The primary work of BA is to identify the needs and requirements of the client, define the scope, document the requirements, and ensure the functionality will yield the desired result.
BAs also ensure that the development team fully understands the requirements for that they ask clarifying questions to clients, provide solutions that do not hamper client needs and ensure the project is running within the timelines.
Let’s see some of the ways business analyst add value during and after the project development life cycle.
8 Ways Business Analyst Add Value to Organizations
Let’s see some of the ways business analysts add value during and after the project development life cycle.
1. Reduce Project Cost
BAs tend to reduce the unseen overhead project costs that may get added due to re-work and change requests if the development team starts software development without completely understanding the business need.
When a BA is involved in the project, it’s his/her responsibility to make sure the development team understands the business requirements thoroughly and hence helps in reducing misunderstandings and incorrect developments which will help indirectly to reduce the project cost.
2. Provide Effective Solutions
Good BAs will present business solutions that are feasible from the development perspective, as well as those which meet the business requirements. As a Business Analyst tends to play the role of a client in the entire product development cycle, he/she will provide solutions keeping in mind the client’s thought process, business goals as well as the development team’s feasibility and timeline.
3. Reduce Requirements Churn
Imagine a high-level client meeting being held again and again without any conclusion on the business requirement and there is no record of the discussion. Here is where BAs will come into play.
BAs will document all the discussions, create logical decisions flowcharts, presentations, wireframes & analytics for visualization so the team can properly relate to the discussion and reduce communication gaps. This will in turn reduce the time taken by the business community to figure out what it is that they actually want.
4. Convert As-is System to To-be System
BAs will understand the current business architecture & workflow and define new business needs, analyze how can the current As-is system be converted to a To-be system, and what changes will be required to do that.
5. Document it All
BAs will draft each and every requirement in detail so that nothing is left out. BAs document the requirements from the Pre-sales phase to the Post-sales phase. There are many types of documents that BAs create, some of them are SRS (Software Requirements Specification), FRD (Functional Requirements Document), BRD (Business Requirement Document), User Stories, etc. Additionally, they create process flow diagrams, Use Cases, workflows, and more for better understanding.

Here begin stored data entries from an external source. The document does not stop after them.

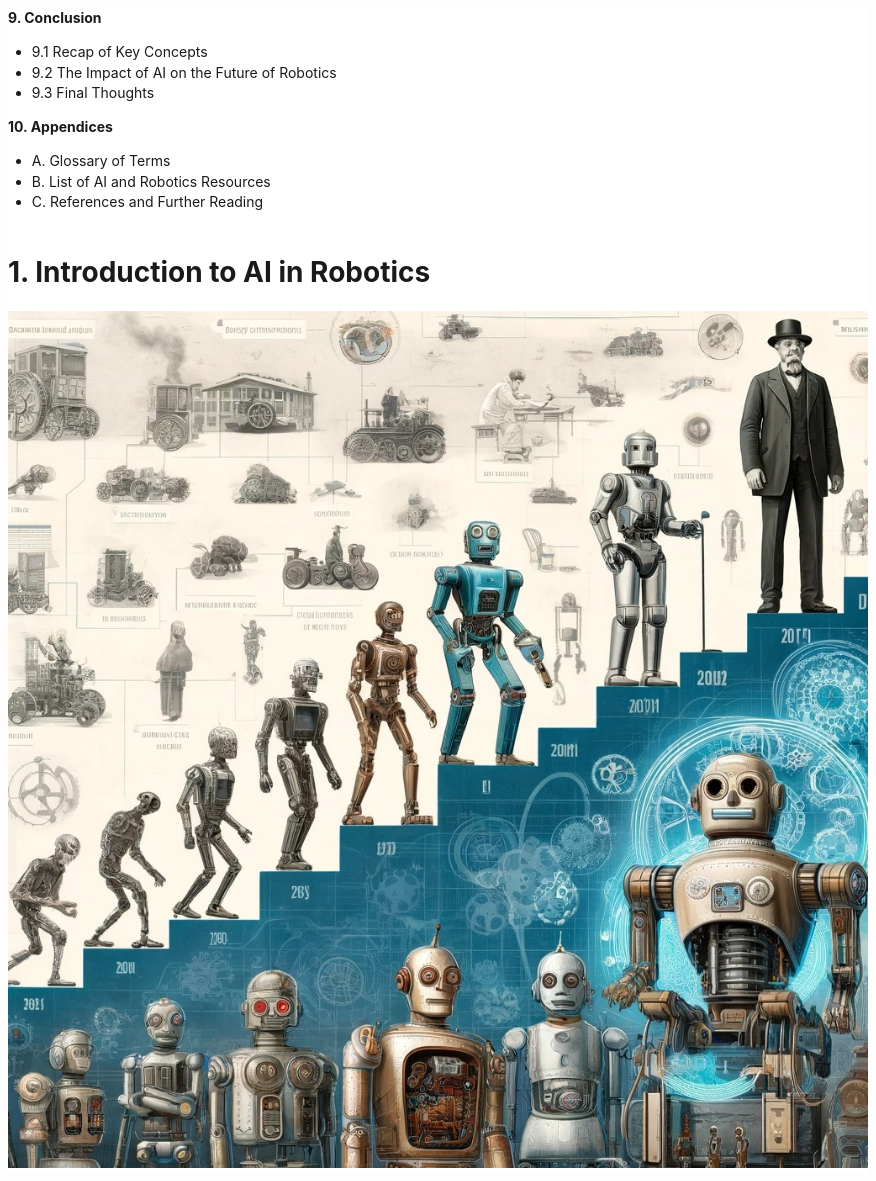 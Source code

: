**9. Conclusion**
- 9.1 Recap of Key Concepts
- 9.2 The Impact of AI on the Future of Robotics
- 9.3 Final Thoughts

**10. Appendices**
- A. Glossary of Terms
- B. List of AI and Robotics Resources
- C. References and Further Reading

# 1. Introduction to AI in Robotics

![1-1](https://raw.githubusercontent.com/aurelius-in/book-ai-robotics-future/main/1-1.jpg)
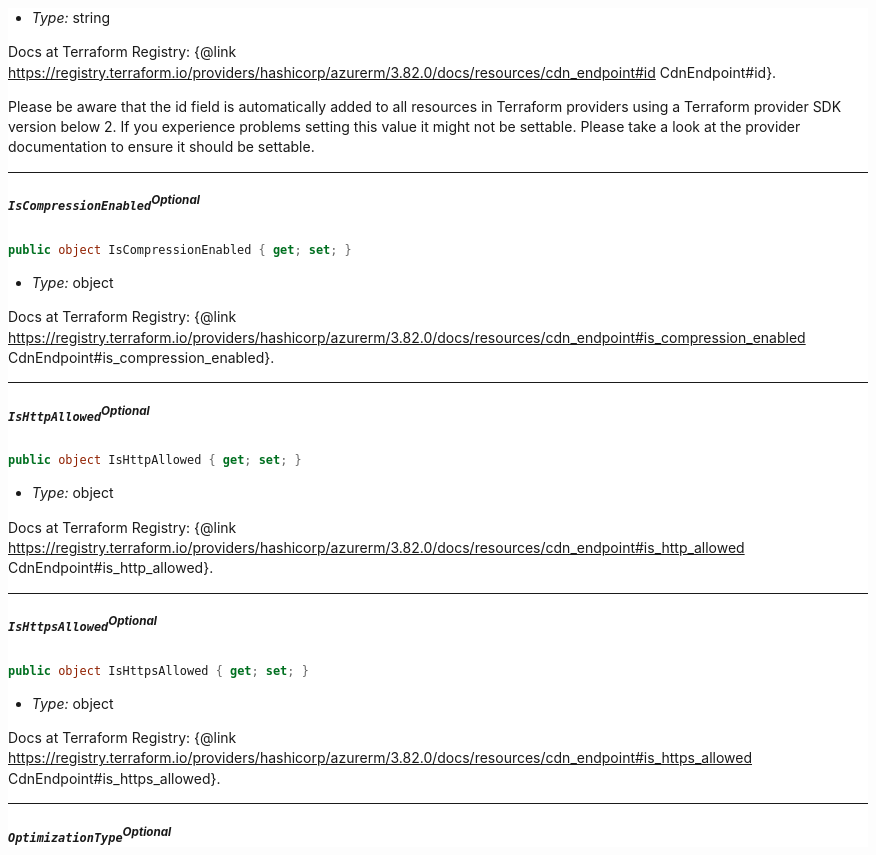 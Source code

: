 - *Type:* string

Docs at Terraform Registry: {@link https://registry.terraform.io/providers/hashicorp/azurerm/3.82.0/docs/resources/cdn_endpoint#id CdnEndpoint#id}.

Please be aware that the id field is automatically added to all resources in Terraform providers using a Terraform provider SDK version below 2.
If you experience problems setting this value it might not be settable. Please take a look at the provider documentation to ensure it should be settable.

---

##### `IsCompressionEnabled`<sup>Optional</sup> <a name="IsCompressionEnabled" id="@cdktf/provider-azurerm.cdnEndpoint.CdnEndpointConfig.property.isCompressionEnabled"></a>

```csharp
public object IsCompressionEnabled { get; set; }
```

- *Type:* object

Docs at Terraform Registry: {@link https://registry.terraform.io/providers/hashicorp/azurerm/3.82.0/docs/resources/cdn_endpoint#is_compression_enabled CdnEndpoint#is_compression_enabled}.

---

##### `IsHttpAllowed`<sup>Optional</sup> <a name="IsHttpAllowed" id="@cdktf/provider-azurerm.cdnEndpoint.CdnEndpointConfig.property.isHttpAllowed"></a>

```csharp
public object IsHttpAllowed { get; set; }
```

- *Type:* object

Docs at Terraform Registry: {@link https://registry.terraform.io/providers/hashicorp/azurerm/3.82.0/docs/resources/cdn_endpoint#is_http_allowed CdnEndpoint#is_http_allowed}.

---

##### `IsHttpsAllowed`<sup>Optional</sup> <a name="IsHttpsAllowed" id="@cdktf/provider-azurerm.cdnEndpoint.CdnEndpointConfig.property.isHttpsAllowed"></a>

```csharp
public object IsHttpsAllowed { get; set; }
```

- *Type:* object

Docs at Terraform Registry: {@link https://registry.terraform.io/providers/hashicorp/azurerm/3.82.0/docs/resources/cdn_endpoint#is_https_allowed CdnEndpoint#is_https_allowed}.

---

##### `OptimizationType`<sup>Optional</sup> <a name="OptimizationType" id="@cdktf/provider-azurerm.cdnEndpoint.CdnEndpointConfig.property.optimizationType"></a>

6. Prioritization of Requirements
Now when the requirements are gathered and documented, BAs will prioritize them on the basis of stakeholder needs (if they want to present some part of the product to investors), features that add intense value to the product, etc and then pass it on to the development team.
The most popular prioritization technique is MoSCoW (Most Should Could Would). This is an important step because if the requirements are just passed on to the development team, they may sort them on the basis of technical component or area and then implement that way, hence implementation would not be in the desired way.
7. Enhance Customer Satisfaction
Studies have proven that close to 50% of customer-reported issues show up in the requirements phase. BAs ensure they test the developed product on an ongoing basis as well as before the final delivery and most importantly they make sure the issues are resolved even if it is the smallest one.
8. Manage Backlog
An optimal project will have the workflows, user stories, and requirements defined at least two to four weeks in advance of when they’ll have to be developed. In this time span, the development team needs to become familiar with the requirements so that they can create their work plan and find ways to optimize their code or even reuse it.
When a business analyst is involved in a project, he or she will create this backlog in advance, allowing time for clarification of doubts and understanding the requirements in further detail. This way Business Analysts always stay ahead of development and keep proposing distinctive solutions to stakeholders.
Business Analysts help at every step of the project cycle and drive value for the project by acting as a catalyst. Principal ways where business analysts add value are:-
- Increase team’s efficiency
- Define scope and business requirements
- Add a layer of Quality check
- Manage Backlog and Change requests
Having a business analyst in the project is in the best interest of the project as well as the organization.